__EXERCISE DESCRIPTION__. Please return the lines of the data that contain "textbf".

__TASK MATERIAL__.
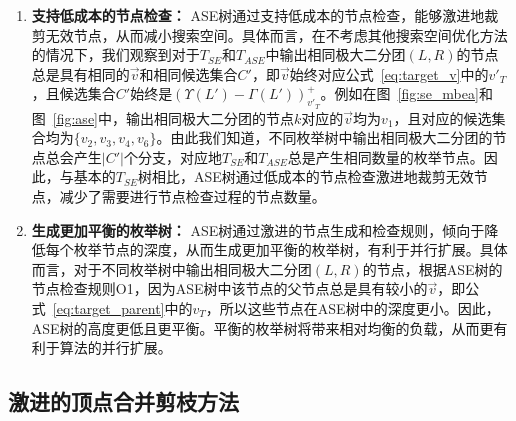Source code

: \begin{enumerate}
  \item \textbf{支持低成本的节点检查：}  ASE树通过支持低成本的节点检查，能够激进地裁剪无效节点，从而减小搜索空间。具体而言，在不考虑其他搜索空间优化方法的情况下，我们观察到对于$T_{SE}$和$T_{ASE}$中输出相同极大二分团$(L,R)$的节点总是具有相同的$\vec{v}$和相同候选集合$C'$，即$\vec{v}$始终对应公式~\ref{eq:target_v}中的$v'_T$，且候选集合$C'$始终是$(\Upsilon(L') - \Gamma(L'))_{v'_T}^+$。例如在图~\ref{fig:se_mbea}和图~\ref{fig:ase}中，输出相同极大二分团的节点$k$对应的$\vec{v}$均为$v_1$，且对应的候选集合均为$\{v_2,v_3,v_4,v_6\}$。由此我们知道，不同枚举树中输出相同极大二分团的节点总会产生$|C'|$个分支，对应地$T_{SE}$和$T_{ASE}$总是产生相同数量的枚举节点。因此，与基本的$T_{SE}$树相比，ASE树通过低成本的节点检查激进地裁剪无效节点，减少了需要进行节点检查过程的节点数量。
  

  \item \textbf{生成更加平衡的枚举树：} ASE树通过激进的节点生成和检查规则，倾向于降低每个枚举节点的深度，从而生成更加平衡的枚举树，有利于并行扩展。具体而言，对于不同枚举树中输出相同极大二分团$(L,R)$的节点，根据ASE树的节点检查规则O1，因为ASE树中该节点的父节点总是具有较小的$\vec{v}$，即公式~\ref{eq:target_parent}中的$v_T$，所以这些节点在ASE树中的深度更小。因此，ASE树的高度更低且更平衡。平衡的枚举树将带来相对均衡的负载，从而更有利于算法的并行扩展。

\end{enumerate}



\subsection{激进的顶点合并剪枝方法}
\label{subsec:amp}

__WRITTEN RESPONSE__.
  \item \textbf{支持低成本的节点检查：}  ASE树通过支持低成本的节点检查，能够激进地裁剪无效节点，从而减小搜索空间。具体而言，在不考虑其他搜索空间优化方法的情况下，我们观察到对于$T_{SE}$和$T_{ASE}$中输出相同极大二分团$(L,R)$的节点总是具有相同的$\vec{v}$和相同候选集合$C'$，即$\vec{v}$始终对应公式~\ref{eq:target_v}中的$v'_T$，且候选集合$C'$始终是$(\Upsilon(L') - \Gamma(L'))_{v'_T}^+$。例如在图~\ref{fig:se_mbea}和图~\ref{fig:ase}中，输出相同极大二分团的节点$k$对应的$\vec{v}$均为$v_1$，且对应的候选集合均为$\{v_2,v_3,v_4,v_6\}$。由此我们知道，不同枚举树中输出相同极大二分团的节点总会产生$|C'|$个分支，对应地$T_{SE}$和$T_{ASE}$总是产生相同数量的枚举节点。因此，与基本的$T_{SE}$树相比，ASE树通过低成本的节点检查激进地裁剪无效节点，减少了需要进行节点检查过程的节点数量。
  \item \textbf{生成更加平衡的枚举树：} ASE树通过激进的节点生成和检查规则，倾向于降低每个枚举节点的深度，从而生成更加平衡的枚举树，有利于并行扩展。具体而言，对于不同枚举树中输出相同极大二分团$(L,R)$的节点，根据ASE树的节点检查规则O1，因为ASE树中该节点的父节点总是具有较小的$\vec{v}$，即公式~\ref{eq:target_parent}中的$v_T$，所以这些节点在ASE树中的深度更小。因此，ASE树的高度更低且更平衡。平衡的枚举树将带来相对均衡的负载，从而更有利于算法的并行扩展。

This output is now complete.